おばけが出る時間は夜中の2時から3時だって、小さい頃読んだ絵本に書いてあった。この時間に出てくるおばけがいるなら、外部から来てほしかった。私の肉体の外部から。

だが大抵、おばけは私の腹の下の方から爪を突き立てて這い上がってくる。喉を切り刻みながら激しい痛みと共に、私はそれを便器に吐き出すのだ。トイレに気付いたら移動していた。ついでに用も足そうとした。肛門に何かが詰まる感覚だけ覚え、一向にそこから進展がない私の下半身に悪態をつき、ぶつぶつ独り言を言いながらスマートフォンを開いた。






『呪ってやる』
『人の幸せ壊してたのしい?なんでそんなことできるの』
『いいよわかんないだろうから』
『絶対許さないし、許す奴なんていない、あんたのことなんか』
『謙介が何を言ったってあんたを許さないし、何も言わなくたって許さない、殺す』
『kろしてやるあら』
『ころしてやるから』




フリック入力って打ち間違いが最も多発する入力方法だと思う。
だけど私たちはその入力方法を、最も馴染み深い方法として多用している。
きっと誰にだって馴染んだ方法がある。この世界で命を持ったら、それをどう擦り減らしていくか、どう磨いていくか。生まれた時に覚えた方法しか知らなくて、それをずっと経路依存で続けていく。

トイレから出て、念のためトイレットペーパーで拭いてベッドに戻る。

私はトーク一覧の画面に戻り、謙介からLINEが1つも来ていないことに気付いて、謙介は死んだんじゃないかと思った。あの女に殺されたんじゃないかと思った。

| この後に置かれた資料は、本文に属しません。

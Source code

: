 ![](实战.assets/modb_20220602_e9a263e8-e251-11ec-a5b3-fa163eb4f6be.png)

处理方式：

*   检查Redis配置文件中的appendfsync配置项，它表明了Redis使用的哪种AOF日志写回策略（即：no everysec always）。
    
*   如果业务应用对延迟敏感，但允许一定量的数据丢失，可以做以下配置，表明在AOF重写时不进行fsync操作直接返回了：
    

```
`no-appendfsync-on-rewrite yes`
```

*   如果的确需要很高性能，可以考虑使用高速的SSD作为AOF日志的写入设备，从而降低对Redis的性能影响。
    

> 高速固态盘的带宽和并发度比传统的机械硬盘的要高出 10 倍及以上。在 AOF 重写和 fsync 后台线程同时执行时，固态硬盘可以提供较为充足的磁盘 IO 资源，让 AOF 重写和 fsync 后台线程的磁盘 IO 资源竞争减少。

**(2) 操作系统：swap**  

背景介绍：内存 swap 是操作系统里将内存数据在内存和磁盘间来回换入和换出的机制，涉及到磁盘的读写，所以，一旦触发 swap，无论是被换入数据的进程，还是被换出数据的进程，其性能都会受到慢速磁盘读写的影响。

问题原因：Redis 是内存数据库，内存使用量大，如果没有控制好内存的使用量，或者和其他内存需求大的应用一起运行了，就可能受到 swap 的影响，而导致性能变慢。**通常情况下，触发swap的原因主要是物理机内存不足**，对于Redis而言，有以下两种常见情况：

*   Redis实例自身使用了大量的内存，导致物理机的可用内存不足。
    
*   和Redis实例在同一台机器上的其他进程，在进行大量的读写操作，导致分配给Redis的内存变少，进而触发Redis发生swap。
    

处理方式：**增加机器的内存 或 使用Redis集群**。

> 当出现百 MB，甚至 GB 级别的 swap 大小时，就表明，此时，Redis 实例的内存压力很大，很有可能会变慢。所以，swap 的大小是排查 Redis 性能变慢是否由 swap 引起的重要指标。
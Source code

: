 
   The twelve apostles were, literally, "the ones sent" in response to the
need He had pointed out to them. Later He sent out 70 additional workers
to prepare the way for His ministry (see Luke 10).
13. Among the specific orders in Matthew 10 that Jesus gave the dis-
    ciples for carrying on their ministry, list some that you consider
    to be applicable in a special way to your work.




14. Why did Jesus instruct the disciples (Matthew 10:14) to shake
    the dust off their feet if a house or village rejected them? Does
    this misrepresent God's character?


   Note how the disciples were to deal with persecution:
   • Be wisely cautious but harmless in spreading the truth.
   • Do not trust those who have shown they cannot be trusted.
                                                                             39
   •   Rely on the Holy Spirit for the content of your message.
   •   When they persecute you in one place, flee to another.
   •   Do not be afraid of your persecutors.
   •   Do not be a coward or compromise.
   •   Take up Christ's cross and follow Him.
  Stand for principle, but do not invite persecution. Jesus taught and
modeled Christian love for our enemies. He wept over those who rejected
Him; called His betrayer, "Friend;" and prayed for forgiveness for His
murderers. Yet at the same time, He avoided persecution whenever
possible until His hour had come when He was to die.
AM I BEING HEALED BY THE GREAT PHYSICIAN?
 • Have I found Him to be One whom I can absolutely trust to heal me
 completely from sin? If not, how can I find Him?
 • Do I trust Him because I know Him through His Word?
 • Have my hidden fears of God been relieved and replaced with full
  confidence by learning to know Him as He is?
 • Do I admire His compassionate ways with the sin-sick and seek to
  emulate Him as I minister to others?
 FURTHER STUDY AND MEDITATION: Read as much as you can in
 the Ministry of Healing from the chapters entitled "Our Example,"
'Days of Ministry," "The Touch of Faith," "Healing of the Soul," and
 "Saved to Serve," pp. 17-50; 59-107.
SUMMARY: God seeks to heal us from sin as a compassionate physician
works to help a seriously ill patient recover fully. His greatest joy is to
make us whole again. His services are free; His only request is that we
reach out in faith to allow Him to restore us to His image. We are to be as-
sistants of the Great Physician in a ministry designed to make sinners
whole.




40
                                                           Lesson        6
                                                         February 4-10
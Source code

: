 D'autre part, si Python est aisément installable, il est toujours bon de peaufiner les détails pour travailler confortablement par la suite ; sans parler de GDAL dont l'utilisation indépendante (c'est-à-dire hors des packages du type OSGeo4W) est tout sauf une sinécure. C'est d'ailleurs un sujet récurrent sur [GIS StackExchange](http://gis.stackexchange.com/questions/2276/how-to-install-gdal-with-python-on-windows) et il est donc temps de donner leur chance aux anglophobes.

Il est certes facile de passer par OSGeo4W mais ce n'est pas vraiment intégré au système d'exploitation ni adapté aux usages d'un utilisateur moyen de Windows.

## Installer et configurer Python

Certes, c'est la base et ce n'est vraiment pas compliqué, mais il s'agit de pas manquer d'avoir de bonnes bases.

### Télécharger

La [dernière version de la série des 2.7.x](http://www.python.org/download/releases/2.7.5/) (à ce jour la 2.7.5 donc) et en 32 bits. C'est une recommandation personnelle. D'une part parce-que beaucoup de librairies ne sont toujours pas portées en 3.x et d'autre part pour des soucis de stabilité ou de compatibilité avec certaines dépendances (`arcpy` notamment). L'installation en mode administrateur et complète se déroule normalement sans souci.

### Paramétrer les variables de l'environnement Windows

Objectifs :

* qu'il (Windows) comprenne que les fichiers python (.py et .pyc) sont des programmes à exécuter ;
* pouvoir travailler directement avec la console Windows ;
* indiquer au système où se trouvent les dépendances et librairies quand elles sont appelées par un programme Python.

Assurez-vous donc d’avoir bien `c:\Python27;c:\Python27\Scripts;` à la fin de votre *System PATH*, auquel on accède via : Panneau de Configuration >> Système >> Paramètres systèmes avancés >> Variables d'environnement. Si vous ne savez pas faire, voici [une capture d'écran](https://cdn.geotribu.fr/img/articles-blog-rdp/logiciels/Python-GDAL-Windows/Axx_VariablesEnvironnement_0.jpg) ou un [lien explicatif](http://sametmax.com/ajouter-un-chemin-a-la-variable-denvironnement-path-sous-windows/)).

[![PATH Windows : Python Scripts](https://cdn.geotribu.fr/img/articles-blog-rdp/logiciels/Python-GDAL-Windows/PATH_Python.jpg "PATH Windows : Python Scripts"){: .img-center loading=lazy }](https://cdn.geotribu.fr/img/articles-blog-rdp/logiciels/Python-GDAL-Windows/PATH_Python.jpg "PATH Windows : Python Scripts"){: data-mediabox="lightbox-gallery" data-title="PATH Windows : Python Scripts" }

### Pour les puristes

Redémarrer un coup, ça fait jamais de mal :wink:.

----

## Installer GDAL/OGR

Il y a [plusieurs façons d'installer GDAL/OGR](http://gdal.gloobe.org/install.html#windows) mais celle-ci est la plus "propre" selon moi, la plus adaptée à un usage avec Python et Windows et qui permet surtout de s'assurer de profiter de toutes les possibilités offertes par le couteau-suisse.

見知らぬ男性のアカウントからLINEが来ていて、開いたら絵文字がひとつだけ送られてきていた。
おそらく、居酒屋で話した少年だろうと思った。
絵文字は口もとに人差し指を当てる「静かに」ポーズの黄色い円人間だった。
私は謙介と初めて話した日の夜を、
連絡先を交換した夜中の3時を思い出した。

前職の職場で、謙介との関係が一瞬で広まり、それでも素知らぬ顔で3年勤続した私は、転職が決まった日にひとり風呂場で大泣きした。

私は「静かに」ポーズの絵文字を見て、涙を流す。
上から頬をつたって落ちてくる涙は口に入った。
塩辛い味はミネラルウォーターと唾液に混ざって、口内全体へ膜を張るかのように広がる。
乾燥した夜に、更に水分を奪った酒。
そこに潤いをもたらすには、あまりに小さな湖が私の中にはあった。